[Assignment]
Pull every line containing the word "commerce" out of the material below.

[Working data]
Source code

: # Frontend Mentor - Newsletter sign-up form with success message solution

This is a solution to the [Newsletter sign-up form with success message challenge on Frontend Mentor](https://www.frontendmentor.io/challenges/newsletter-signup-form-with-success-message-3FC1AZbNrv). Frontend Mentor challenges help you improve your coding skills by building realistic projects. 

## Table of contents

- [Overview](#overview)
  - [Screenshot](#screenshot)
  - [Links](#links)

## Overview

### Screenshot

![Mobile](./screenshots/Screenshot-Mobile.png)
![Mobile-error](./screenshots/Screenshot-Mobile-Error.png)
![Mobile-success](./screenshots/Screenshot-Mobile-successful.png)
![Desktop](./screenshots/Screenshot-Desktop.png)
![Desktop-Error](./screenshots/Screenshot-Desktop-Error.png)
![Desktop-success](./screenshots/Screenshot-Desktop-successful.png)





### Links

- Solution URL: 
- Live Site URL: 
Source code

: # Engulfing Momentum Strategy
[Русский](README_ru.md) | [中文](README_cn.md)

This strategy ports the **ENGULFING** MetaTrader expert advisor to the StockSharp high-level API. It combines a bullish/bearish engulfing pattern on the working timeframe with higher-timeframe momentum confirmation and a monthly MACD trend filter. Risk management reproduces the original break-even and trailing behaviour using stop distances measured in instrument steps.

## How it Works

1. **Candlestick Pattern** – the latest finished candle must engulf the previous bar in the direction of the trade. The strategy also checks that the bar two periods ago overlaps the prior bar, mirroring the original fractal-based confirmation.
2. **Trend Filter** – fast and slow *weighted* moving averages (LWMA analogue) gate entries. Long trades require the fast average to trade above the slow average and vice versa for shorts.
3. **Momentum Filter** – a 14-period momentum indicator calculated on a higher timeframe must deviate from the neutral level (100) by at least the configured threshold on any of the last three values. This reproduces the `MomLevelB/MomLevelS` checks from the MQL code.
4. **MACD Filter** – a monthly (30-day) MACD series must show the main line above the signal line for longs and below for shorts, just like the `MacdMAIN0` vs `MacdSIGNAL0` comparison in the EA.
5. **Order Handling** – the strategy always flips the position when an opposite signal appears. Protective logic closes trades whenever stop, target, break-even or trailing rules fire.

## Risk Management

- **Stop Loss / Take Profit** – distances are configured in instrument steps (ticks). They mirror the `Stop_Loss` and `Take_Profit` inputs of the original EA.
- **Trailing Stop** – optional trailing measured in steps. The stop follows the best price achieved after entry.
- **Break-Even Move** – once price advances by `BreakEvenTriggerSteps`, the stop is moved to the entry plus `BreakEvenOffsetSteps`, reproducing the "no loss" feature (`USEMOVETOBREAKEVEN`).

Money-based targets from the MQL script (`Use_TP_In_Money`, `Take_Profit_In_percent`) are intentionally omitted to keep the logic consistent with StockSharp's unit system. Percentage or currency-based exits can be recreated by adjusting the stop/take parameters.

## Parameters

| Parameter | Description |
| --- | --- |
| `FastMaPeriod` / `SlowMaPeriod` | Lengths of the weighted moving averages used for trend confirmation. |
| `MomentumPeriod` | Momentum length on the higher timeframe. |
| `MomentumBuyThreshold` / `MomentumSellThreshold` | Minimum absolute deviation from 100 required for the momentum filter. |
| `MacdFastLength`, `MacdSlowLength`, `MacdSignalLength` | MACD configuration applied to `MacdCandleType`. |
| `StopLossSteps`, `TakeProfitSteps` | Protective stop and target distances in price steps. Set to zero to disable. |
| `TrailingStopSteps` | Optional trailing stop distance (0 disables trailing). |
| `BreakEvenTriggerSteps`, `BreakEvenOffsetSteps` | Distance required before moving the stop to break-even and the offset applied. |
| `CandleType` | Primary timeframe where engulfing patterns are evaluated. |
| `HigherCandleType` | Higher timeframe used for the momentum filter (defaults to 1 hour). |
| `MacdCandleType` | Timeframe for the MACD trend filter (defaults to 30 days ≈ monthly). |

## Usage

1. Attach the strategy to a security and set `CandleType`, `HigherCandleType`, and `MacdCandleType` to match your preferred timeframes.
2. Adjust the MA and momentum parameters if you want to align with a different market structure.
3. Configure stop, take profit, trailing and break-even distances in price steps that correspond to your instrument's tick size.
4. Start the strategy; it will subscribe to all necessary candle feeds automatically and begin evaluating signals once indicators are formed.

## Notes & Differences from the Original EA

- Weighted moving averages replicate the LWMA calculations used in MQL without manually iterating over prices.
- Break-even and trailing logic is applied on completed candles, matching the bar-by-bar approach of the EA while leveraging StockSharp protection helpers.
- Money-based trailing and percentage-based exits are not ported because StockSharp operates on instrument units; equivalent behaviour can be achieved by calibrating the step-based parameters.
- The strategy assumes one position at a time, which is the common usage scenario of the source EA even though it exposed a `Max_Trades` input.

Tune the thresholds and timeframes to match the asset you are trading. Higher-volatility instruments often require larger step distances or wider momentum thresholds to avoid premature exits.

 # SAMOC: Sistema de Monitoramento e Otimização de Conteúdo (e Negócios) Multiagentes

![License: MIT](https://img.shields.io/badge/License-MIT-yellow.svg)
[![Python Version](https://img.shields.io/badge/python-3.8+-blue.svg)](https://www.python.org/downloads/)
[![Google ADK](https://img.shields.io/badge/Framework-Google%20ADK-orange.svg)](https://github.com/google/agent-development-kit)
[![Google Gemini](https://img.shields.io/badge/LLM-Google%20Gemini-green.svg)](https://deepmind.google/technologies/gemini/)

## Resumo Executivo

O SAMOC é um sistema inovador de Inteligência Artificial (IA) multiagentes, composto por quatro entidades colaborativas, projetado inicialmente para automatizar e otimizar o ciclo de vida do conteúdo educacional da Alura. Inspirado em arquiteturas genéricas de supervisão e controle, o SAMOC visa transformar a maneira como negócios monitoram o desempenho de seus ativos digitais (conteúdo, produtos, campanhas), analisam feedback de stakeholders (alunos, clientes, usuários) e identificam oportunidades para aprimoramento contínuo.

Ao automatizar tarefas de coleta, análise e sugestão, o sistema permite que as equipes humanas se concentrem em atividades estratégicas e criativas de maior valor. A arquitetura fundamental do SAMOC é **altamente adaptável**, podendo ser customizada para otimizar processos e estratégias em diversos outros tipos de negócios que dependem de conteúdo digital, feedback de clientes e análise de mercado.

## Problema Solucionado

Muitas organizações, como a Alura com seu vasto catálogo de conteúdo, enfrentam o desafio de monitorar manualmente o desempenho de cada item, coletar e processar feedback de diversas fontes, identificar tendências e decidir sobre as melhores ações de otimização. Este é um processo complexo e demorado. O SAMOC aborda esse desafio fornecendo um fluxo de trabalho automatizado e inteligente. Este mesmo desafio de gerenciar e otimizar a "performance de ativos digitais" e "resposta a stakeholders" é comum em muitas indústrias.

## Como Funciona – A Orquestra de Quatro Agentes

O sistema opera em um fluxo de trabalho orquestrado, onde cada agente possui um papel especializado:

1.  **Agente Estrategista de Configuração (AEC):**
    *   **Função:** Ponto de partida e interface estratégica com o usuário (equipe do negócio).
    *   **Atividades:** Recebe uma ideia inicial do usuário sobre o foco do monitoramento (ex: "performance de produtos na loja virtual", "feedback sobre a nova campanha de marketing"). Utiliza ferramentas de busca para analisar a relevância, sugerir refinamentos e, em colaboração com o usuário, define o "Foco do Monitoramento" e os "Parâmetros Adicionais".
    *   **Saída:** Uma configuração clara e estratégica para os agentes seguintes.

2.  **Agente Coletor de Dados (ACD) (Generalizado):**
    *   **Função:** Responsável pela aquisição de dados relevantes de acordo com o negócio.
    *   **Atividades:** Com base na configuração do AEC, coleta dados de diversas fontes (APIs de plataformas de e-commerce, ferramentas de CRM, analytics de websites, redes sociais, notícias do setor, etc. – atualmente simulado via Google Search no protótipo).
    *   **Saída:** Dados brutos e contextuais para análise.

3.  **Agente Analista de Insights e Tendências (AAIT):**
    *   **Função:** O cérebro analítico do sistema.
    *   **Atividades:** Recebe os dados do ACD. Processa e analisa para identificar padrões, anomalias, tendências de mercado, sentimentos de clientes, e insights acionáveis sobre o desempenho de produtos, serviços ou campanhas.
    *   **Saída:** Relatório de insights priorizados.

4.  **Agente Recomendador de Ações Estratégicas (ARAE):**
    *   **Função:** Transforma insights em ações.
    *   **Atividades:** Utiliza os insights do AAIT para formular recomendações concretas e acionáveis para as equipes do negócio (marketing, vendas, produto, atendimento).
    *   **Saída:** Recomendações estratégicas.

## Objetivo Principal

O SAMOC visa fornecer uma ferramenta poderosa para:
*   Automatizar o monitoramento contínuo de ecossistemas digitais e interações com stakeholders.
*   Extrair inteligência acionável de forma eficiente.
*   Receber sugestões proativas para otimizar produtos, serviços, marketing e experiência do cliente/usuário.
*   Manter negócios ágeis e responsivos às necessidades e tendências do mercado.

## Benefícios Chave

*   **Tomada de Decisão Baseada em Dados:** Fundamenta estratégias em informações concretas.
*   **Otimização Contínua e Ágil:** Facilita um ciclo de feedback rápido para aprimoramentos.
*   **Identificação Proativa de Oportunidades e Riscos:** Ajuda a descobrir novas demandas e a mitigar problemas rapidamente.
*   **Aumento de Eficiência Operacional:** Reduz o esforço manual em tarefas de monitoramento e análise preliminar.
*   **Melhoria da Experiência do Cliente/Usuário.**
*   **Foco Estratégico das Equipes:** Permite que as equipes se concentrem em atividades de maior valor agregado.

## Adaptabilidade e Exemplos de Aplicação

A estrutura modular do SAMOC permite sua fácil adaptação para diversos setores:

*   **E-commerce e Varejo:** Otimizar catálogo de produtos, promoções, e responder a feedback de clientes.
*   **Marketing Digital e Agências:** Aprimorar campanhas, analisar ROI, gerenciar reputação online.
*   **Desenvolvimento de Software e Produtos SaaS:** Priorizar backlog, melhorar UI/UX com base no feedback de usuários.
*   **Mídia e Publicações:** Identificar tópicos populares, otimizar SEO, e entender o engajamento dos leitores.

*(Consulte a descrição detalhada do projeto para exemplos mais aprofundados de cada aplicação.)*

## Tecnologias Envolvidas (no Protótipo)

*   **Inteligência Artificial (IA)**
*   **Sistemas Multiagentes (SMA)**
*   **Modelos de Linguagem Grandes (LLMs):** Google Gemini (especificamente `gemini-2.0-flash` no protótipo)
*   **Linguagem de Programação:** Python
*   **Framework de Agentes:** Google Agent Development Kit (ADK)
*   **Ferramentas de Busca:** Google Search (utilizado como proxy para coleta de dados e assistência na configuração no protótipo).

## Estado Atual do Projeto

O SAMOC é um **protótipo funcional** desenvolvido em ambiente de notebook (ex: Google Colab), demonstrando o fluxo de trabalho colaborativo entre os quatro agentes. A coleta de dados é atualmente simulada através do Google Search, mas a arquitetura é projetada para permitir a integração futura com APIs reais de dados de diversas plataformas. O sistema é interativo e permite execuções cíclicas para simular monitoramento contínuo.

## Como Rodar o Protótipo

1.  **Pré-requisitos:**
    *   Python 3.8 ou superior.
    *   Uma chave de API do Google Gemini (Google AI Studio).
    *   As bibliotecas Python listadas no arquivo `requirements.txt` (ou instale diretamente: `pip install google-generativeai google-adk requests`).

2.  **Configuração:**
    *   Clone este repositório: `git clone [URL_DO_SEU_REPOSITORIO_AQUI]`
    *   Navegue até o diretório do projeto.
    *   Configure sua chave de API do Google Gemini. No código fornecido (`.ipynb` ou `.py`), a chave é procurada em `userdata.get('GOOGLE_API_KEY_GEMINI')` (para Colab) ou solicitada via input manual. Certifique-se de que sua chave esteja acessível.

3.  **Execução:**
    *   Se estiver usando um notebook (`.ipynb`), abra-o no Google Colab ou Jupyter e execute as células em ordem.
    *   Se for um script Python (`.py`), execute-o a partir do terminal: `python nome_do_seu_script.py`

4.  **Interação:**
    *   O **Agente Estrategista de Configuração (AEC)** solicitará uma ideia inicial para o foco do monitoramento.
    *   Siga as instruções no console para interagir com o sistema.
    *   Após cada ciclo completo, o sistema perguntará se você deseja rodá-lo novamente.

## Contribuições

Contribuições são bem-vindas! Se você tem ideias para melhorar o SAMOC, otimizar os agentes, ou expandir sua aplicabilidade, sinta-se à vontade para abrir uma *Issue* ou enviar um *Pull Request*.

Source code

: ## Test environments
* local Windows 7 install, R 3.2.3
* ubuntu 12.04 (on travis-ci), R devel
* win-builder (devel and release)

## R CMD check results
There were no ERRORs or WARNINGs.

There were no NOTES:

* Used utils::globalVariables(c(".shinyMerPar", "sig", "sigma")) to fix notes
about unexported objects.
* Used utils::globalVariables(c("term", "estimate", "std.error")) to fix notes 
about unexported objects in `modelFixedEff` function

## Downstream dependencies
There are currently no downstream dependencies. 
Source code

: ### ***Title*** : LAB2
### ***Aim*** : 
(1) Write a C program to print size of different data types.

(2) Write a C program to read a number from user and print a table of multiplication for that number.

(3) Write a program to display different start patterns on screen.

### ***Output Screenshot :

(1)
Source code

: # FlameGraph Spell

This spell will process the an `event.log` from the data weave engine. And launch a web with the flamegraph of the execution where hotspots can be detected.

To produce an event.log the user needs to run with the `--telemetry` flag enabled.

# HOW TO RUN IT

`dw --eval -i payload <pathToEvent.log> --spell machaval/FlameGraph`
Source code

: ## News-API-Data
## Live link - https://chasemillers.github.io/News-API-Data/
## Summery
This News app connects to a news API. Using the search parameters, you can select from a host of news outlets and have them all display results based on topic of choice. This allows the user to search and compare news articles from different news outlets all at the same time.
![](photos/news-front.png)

[Task answer]
    *   **Atividades:** Com base na configuração do AEC, coleta dados de diversas fontes (APIs de plataformas de e-commerce, ferramentas de CRM, analytics de websites, redes sociais, notícias do setor, etc. – atualmente simulado via Google Search no protótipo).
*   **E-commerce e Varejo:** Otimizar catálogo de produtos, promoções, e responder a feedback de clientes.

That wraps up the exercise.